=== Section Start ===

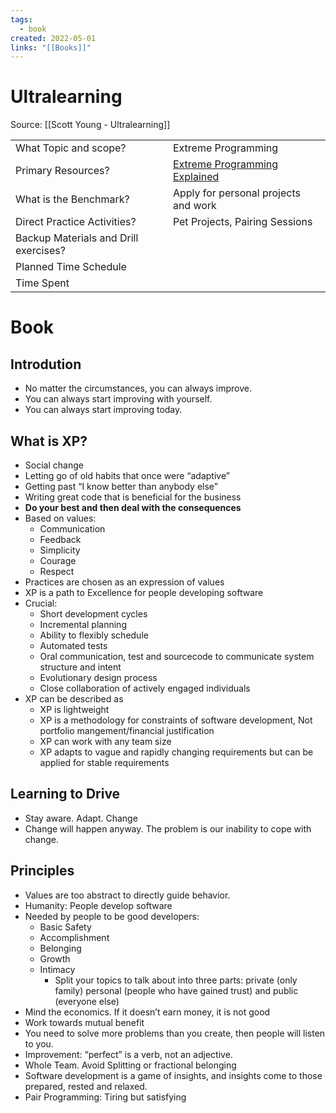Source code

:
 ```yaml
---
tags:
  - book
created: 2022-05-01
links: "[[Books]]"
---
```

# Ultralearning

Source: [[Scott Young - Ultralearning]]

<table>
  <tr>
   <td>What Topic and scope?
   </td>
   <td>Extreme Programming
   </td>
  </tr>
  <tr>
   <td>Primary Resources?
   </td>
   <td><a href="https://www.amazon.de/Extreme-Programming-Explained-Embrace-Embracing/dp/0321278658/ref=sr_1_1?__mk_de_DE=%C3%85M%C3%85%C5%BD%C3%95%C3%91&keywords=extreme+programming+explained&qid=1653110265&sr=8-1">Extreme Programming Explained</a>
   </td>
  </tr>
  <tr>
   <td>What is the Benchmark?
   </td>
   <td>Apply for personal projects and work
   </td>
  </tr>
  <tr>
   <td>Direct Practice Activities?
   </td>
   <td>Pet Projects, Pairing Sessions
   </td>
  </tr>
  <tr>
   <td>Backup Materials and Drill exercises?
   </td>
   <td>
   </td>
  </tr>
  <tr>
   <td>Planned Time Schedule
   </td>
   <td>
   </td>
  </tr>
  <tr>
   <td>Time Spent
   </td>
   <td>
   </td>
  </tr>
</table>

# Book

## Introdution

- No matter the circumstances, you can always improve.
- You can always start improving with yourself.
- You can always start improving today.

## What is XP?

- Social change
- Letting go of old habits that once were “adaptive”
- Getting past “I know better than anybody else”
- Writing great code that is beneficial for the business
- **Do your best and then deal with the consequences**
- Based on values:
    - Communication
    - Feedback
    - Simplicity
    - Courage
    - Respect
- Practices are chosen as an expression of values
- XP is a path to Excellence for people developing software
- Crucial:
    - Short development cycles
    - Incremental planning
    - Ability to flexibly schedule
    - Automated tests
    - Oral communication, test and sourcecode to communicate system structure and intent
    - Evolutionary design process
    - Close collaboration of actively engaged individuals
- XP can be described as
    - XP is lightweight
    - XP is a methodology for constraints of software development, Not portfolio mangement/financial justification
    - XP can work with any team size
    - XP adapts to vague and rapidly changing requirements but can be applied for stable requirements

## Learning to Drive

- Stay aware. Adapt. Change
- Change will happen anyway. The problem is our inability to cope with change.

## Principles

- Values are too abstract to directly guide behavior.
- Humanity: People develop software
- Needed by people to be good developers:
    - Basic Safety
    - Accomplishment
    - Belonging
    - Growth
    - Intimacy
        - Split your topics to talk about into three parts: private (only family) personal (people who have gained trust) and public (everyone else)
- Mind the economics. If it doesn’t earn money, it is not good
- Work towards mutual benefit
- You need to solve more problems than you create, then people will listen to you.
- Improvement: “perfect” is a verb, not an adjective.
- Whole Team. Avoid Splitting or fractional belonging
- Software development is a game of insights, and insights come to those prepared, rested and relaxed.
- Pair Programming: Tiring but satisfying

=== Section End ===

What to work on: Filtering the entries above by the word "then", copy each line that matches.

Problem solution:
- **Do your best and then deal with the consequences**
- You need to solve more problems than you create, then people will listen to you.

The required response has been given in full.